In MATLAB I want to multiply an Nx4 matrix by a 4xN matrix and get an Nx1 vector out of it. I'm also dividing the result element-wise by another vector.
In a loop, it would be:
A=rand(10,4);
B=rand(4,10);
L=rand(10,1);
for i=1:10
result(i)=A(i,:)*B(:,i)/L(i);
end
The only non-loop method I can think of to get this done is:
A=rand(10,4);
B=rand(4,10);
L=rand(10,1);
result=diag(A*B)./L
But that does a lot of unnecessary multiplication. Is there a better way?
You can do matrix multiplication between A and transpose of B, then sum along dim-2 and finally perform elementwise division with L -
result = sum(A.*B.',2)./L
This section covers runtime and speedup tests for the proposed approach against the loop-based approach as listed in the early part of the question. Please note that
the other diag based approach as suggested in the second part of the question wasn't covered in these tests as the runtimes with it were comparatively very
big numbers.
Benchmarking Code
N_arr = 4000:4000:100000; %// Datasizes
timeall = zeros(2,numel(N_arr)); %// Array to store runtimes
for iter = 1:numel(N_arr)
%// Create random inputs
N = N_arr(iter);
A=rand(N,4); B=rand(4,N); L=rand(N,1);
%// Time the approaches
f = @() mult_twomat_loopy(A,B,L);
timeall(1,iter) = timeit(f); clear f
f = @() mult_twomat_vect(A,B,L);
timeall(2,iter) = timeit(f); clear f
end
%// Plot speedups
figure,hold on,grid on
plot(N_arr,timeall(1,:)./timeall(2,:),'-bo')

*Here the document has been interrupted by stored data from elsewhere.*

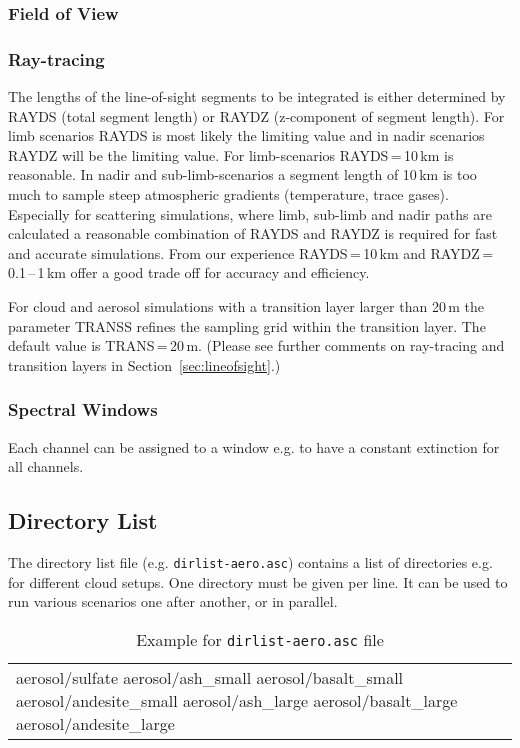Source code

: \subsubsection{Field of View}
\todo

\subsubsection{Ray-tracing}
The lengths of the line-of-sight segments to be integrated is either determined by RAYDS (total segment length) or RAYDZ (z-component of segment length). For limb scenarios RAYDS is most likely the limiting value and in nadir scenarios RAYDZ will be the limiting value. For limb-scenarios RAYDS\,=\,10\,km is reasonable. In nadir and sub-limb-scenarios a segment length of 10\,km is too much to sample steep atmospheric gradients (temperature, trace gases). Especially for scattering simulations, where limb, sub-limb and nadir paths are calculated a reasonable combination of RAYDS and RAYDZ is required for fast and accurate simulations. From our experience RAYDS\,=\,10\,km and RAYDZ\,=\,0.1\,--\,1\,km offer a good trade off for accuracy and efficiency. 

For cloud and aerosol simulations with a transition layer larger than 20\,m the parameter TRANSS refines the sampling grid within the transition layer. The default value is TRANS\,=\,20\,m. (Please see further comments on ray-tracing and transition layers in Section~\ref{sec:lineofsight}.)

\subsubsection{Spectral Windows}
Each channel can be assigned to a window e.g. to have a constant extinction for all channels.

\subsection{Directory List}
\label{sec:DirlistFile}
The directory list file (e.g. \texttt{dirlist-aero.asc}) contains a list of directories e.g. for different cloud setups. One directory must be given per line. It can be used to run various scenarios one after another, or in parallel. 

\begin{table*}[!h]
\caption{Example for \texttt{dirlist-aero.asc} file}
\begin{tabular}{l}
aerosol/sulfate
aerosol/ash\_small
aerosol/basalt\_small
aerosol/andesite\_small
aerosol/ash\_large
aerosol/basalt\_large
aerosol/andesite\_large
\end{tabular}
\end{table*}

xlabel('Datasize, N(Rows in A)'),ylabel('Speedup Factor (x)')
title('Speedup Plot')
Associated function codes
mult_twomat_loopy.m:
function result = mult_twomat_loopy(A,B,L)
N = size(A,1);
result = zeros(N,1);
for i=1:N
result(i)=A(i,:)*B(:,i)/L(i);
end
mult_twomat_vect.m:
function result = mult_twomat_vect(A,B,L)
result = sum(A.*B.',2)./L;
Speedups for the proposed approach over loopy one
As can be seen from the speedup plot, the proposed approach seems like a very good bet to solve the problem. Interesting observation from the plot again is the sudden dip in performance for the proposed approach against the loopy approach for 32K+ datasizes. The reason behind this dip most likely seems to be the system memory bandwidth pegging back the performance at such large datasizes, but thankfully even for such datasizes the speedup is still fairly maintained at over 20x mark.